** Opening Records for this exercise block **

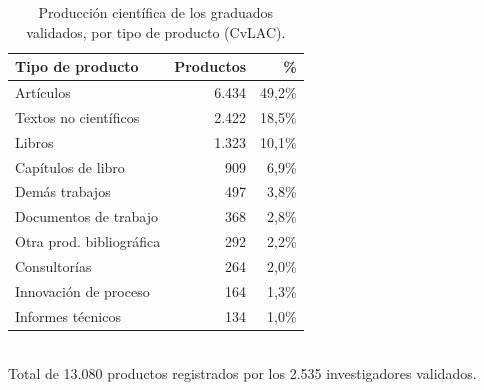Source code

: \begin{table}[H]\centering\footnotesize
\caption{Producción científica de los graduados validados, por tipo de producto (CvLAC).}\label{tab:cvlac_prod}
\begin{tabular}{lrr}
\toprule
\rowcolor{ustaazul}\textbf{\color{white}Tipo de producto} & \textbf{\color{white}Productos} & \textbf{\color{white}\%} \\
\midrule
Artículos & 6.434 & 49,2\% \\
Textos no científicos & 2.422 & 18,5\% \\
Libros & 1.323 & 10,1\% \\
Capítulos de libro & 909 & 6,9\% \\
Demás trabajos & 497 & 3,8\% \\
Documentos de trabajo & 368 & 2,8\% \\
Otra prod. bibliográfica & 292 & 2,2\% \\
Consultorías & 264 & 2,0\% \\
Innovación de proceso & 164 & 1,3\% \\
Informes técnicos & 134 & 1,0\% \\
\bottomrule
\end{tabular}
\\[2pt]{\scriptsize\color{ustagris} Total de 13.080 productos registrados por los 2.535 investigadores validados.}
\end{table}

** Closing Records for this exercise block **
** Opening Records for this exercise block **

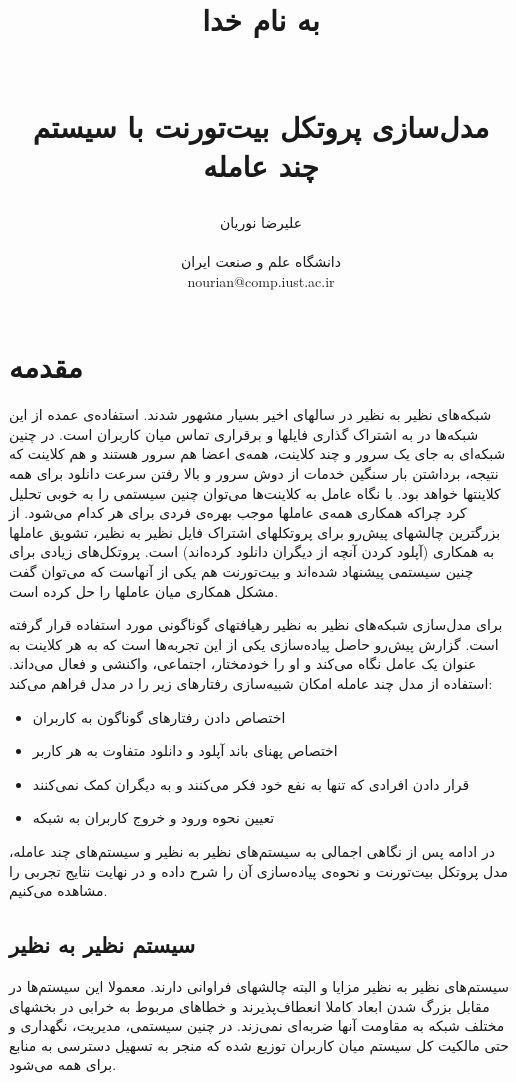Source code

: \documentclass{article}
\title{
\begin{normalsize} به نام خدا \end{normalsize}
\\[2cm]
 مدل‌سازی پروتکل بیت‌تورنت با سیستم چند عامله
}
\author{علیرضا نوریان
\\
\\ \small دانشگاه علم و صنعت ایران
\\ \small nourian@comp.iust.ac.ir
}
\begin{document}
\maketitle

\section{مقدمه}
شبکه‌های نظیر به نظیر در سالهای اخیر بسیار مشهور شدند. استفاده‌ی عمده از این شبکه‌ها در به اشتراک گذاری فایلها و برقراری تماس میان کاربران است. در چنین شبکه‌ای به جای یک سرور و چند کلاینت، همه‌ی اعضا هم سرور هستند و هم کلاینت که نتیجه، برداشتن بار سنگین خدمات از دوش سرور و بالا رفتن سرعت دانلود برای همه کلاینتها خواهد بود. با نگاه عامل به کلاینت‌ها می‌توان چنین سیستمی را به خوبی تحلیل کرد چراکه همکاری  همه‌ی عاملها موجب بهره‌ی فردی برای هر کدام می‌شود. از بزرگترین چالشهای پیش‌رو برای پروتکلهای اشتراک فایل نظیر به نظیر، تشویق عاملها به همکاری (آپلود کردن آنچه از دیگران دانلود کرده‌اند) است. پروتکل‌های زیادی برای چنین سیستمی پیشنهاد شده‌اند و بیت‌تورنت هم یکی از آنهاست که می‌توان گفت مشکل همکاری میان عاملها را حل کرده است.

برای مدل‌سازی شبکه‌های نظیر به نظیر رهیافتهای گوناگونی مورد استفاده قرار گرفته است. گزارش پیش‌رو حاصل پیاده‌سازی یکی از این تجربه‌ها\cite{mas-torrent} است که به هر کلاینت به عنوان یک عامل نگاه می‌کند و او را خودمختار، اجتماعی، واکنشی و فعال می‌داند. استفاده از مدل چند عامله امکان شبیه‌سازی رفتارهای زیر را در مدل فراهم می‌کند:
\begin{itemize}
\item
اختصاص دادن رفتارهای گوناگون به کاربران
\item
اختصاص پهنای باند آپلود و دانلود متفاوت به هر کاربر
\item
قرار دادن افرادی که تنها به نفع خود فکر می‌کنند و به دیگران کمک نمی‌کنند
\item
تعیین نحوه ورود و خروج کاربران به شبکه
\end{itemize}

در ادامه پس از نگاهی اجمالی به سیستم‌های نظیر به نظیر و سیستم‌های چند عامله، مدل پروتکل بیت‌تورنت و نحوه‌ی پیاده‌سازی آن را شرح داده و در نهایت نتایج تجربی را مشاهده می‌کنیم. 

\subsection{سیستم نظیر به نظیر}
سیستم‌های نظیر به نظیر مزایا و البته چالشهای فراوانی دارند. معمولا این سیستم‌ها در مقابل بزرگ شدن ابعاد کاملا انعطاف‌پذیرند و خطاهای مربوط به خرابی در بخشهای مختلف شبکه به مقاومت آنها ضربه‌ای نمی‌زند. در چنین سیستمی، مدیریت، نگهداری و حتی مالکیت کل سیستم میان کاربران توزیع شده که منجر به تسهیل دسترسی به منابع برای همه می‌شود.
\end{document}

** Closing Records for this exercise block **
** Opening Records for this exercise block **

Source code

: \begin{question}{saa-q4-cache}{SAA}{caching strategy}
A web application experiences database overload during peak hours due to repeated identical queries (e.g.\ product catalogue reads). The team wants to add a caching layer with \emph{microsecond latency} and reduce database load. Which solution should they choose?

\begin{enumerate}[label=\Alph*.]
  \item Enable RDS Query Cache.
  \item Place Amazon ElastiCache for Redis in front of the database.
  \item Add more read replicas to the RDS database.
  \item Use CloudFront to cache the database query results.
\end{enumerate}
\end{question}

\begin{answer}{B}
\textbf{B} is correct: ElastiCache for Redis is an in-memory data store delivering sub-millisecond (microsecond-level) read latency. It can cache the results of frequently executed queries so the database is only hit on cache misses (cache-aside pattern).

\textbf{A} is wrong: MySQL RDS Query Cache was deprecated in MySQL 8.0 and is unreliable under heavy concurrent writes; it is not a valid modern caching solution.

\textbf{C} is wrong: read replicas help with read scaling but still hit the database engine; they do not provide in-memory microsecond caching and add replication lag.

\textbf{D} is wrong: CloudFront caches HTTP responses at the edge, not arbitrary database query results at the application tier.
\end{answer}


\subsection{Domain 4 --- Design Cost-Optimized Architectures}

** Closing Records for this exercise block **

| Task brief |
Nothing but the lines with "دانلود" should be returned, copied from the entries above.

| Output |
شبکه‌های نظیر به نظیر در سالهای اخیر بسیار مشهور شدند. استفاده‌ی عمده از این شبکه‌ها در به اشتراک گذاری فایلها و برقراری تماس میان کاربران است. در چنین شبکه‌ای به جای یک سرور و چند کلاینت، همه‌ی اعضا هم سرور هستند و هم کلاینت که نتیجه، برداشتن بار سنگین خدمات از دوش سرور و بالا رفتن سرعت دانلود برای همه کلاینتها خواهد بود. با نگاه عامل به کلاینت‌ها می‌توان چنین سیستمی را به خوبی تحلیل کرد چراکه همکاری  همه‌ی عاملها موجب بهره‌ی فردی برای هر کدام می‌شود. از بزرگترین چالشهای پیش‌رو برای پروتکلهای اشتراک فایل نظیر به نظیر، تشویق عاملها به همکاری (آپلود کردن آنچه از دیگران دانلود کرده‌اند) است. پروتکل‌های زیادی برای چنین سیستمی پیشنهاد شده‌اند و بیت‌تورنت هم یکی از آنهاست که می‌توان گفت مشکل همکاری میان عاملها را حل کرده است.
اختصاص پهنای باند آپلود و دانلود متفاوت به هر کاربر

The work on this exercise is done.